Chatter rippled quickly across the Wembley press room, a buzz of excitement quickly following. It was the first thing most people looking at hot-off-the-press team sheets mentioned.

"Foden's starting."

Since describing the playmaker as "a gift" in the aftermath of his maiden senior outing for Manchester City against Manchester United in the 2017 International Champions Cup, Pep Guardiola persistently had his use of Foden questioned.

The teenager wasn't playing enough, then he wasn't starting enough, then he wasn't starting enough meaningful games. Guardiola maintained he had a plan and it absolutely did not include Foden going out on loan.

But there he was in the first XI for a major cup final. He responded by turning in a man-of-the-match display as City beat Aston Villa 2-1 to win a third consecutive EFL Cup.
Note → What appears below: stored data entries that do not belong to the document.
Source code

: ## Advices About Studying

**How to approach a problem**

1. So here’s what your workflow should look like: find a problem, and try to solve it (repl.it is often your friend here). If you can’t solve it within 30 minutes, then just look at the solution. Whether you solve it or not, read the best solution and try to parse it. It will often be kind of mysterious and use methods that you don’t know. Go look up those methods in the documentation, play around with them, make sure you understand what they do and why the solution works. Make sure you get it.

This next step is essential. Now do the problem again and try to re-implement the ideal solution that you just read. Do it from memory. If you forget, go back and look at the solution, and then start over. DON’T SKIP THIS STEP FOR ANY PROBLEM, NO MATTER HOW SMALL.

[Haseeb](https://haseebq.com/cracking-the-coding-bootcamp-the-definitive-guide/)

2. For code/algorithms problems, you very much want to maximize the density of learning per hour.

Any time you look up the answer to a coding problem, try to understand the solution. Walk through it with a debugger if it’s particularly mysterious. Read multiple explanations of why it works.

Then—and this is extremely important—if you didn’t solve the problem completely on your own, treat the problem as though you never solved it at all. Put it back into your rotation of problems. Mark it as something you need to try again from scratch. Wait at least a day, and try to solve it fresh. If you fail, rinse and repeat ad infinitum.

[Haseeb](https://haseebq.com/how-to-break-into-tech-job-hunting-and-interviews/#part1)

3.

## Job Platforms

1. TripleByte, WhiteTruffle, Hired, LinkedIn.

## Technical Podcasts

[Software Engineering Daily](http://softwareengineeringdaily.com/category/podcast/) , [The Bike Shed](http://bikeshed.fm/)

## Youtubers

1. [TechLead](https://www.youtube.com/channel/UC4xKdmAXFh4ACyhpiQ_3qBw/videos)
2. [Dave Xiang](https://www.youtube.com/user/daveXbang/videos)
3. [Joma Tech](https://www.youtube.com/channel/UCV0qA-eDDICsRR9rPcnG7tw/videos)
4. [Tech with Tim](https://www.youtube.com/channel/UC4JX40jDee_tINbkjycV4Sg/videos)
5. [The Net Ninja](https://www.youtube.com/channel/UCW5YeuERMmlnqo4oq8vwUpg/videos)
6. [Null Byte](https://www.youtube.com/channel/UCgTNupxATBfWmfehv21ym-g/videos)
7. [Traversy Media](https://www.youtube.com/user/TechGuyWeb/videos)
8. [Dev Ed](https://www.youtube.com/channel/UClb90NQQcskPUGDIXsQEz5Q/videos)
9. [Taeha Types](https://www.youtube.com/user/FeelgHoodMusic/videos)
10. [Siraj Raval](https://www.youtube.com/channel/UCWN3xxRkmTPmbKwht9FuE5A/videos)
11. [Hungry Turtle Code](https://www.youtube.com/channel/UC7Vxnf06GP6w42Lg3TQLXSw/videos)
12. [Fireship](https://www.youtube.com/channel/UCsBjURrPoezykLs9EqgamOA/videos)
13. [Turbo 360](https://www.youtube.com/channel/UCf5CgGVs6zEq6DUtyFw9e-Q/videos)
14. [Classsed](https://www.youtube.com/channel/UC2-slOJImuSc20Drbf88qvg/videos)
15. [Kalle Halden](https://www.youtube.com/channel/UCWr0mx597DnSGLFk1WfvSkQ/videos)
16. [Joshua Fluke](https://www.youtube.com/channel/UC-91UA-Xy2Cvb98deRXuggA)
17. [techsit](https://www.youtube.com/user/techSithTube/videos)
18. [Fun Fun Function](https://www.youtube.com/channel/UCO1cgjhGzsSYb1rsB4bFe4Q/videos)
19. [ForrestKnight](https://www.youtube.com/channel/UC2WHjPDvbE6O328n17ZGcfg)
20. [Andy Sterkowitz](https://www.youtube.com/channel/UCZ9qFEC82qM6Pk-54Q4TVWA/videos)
They will look to make it four in a row against Tottenham at Wembley on Sunday and, in the interim period, Foden has scarcely looked back.

A serious player

His outing in the 2020 final was Foden's 61st appearance for City, going back to a competitive debut from the bench against Feyenoord in the Champions League in November 2017.

Those initial steps of his career saw him make 24 starts and play 2,439 minutes. His knockdown for Sergio Aguero to open the scoring against Villa was a 10th assist to sit alongside 10 goals.

In a little over a year since, Foden has almost doubled his appearances with 56 and 38 starts contribute to a major leap of 3,598 minutes played.

The returns those appearances have yielded do much to explain his status as a one of Guardiola's go-to men, to the extent it is possible he will be afforded the luxury of a rest against Spurs, given City have a Champions League semi-final against Paris Saint-Germain on the horizon and a Premier League title to wrap up.

That might not be the most advisable course of action, given City's record of won 26, drawn three, lost one when Foden starts this season. The sole defeat came in the second Premier League game of the season against Leicester City in September.

That win percentage of 86.7 per cent drops to 68.2 (W15 D3 L4) when Guardiola opts to take Foden out of the firing line.

"His influence in our game is massive right now," the City manager told Sky Sports after another man-of-the-match showing at Villa's expense in midweek, where Foden netted a first-half equaliser in a 2-1 win before his twinkling feet mercilessly goaded opposition right-back Matty Cash into a red card.

"He is becoming a serious player for us," Guardiola added.

Pep's most prolific youngster

Last season's EFL Cup final was played out in front of a capacity Wembley crowd, for whom the Super League was a rugby league competition. It truly was a different world.

Whatever this disorientating reality is, Foden is making it his own.

In the period since he has scored 19 and laid on a further 11 in all competitions, with his minutes-per-goal figure down from 244 to 189 and shot conversion up from 13 to 16.5 per cent.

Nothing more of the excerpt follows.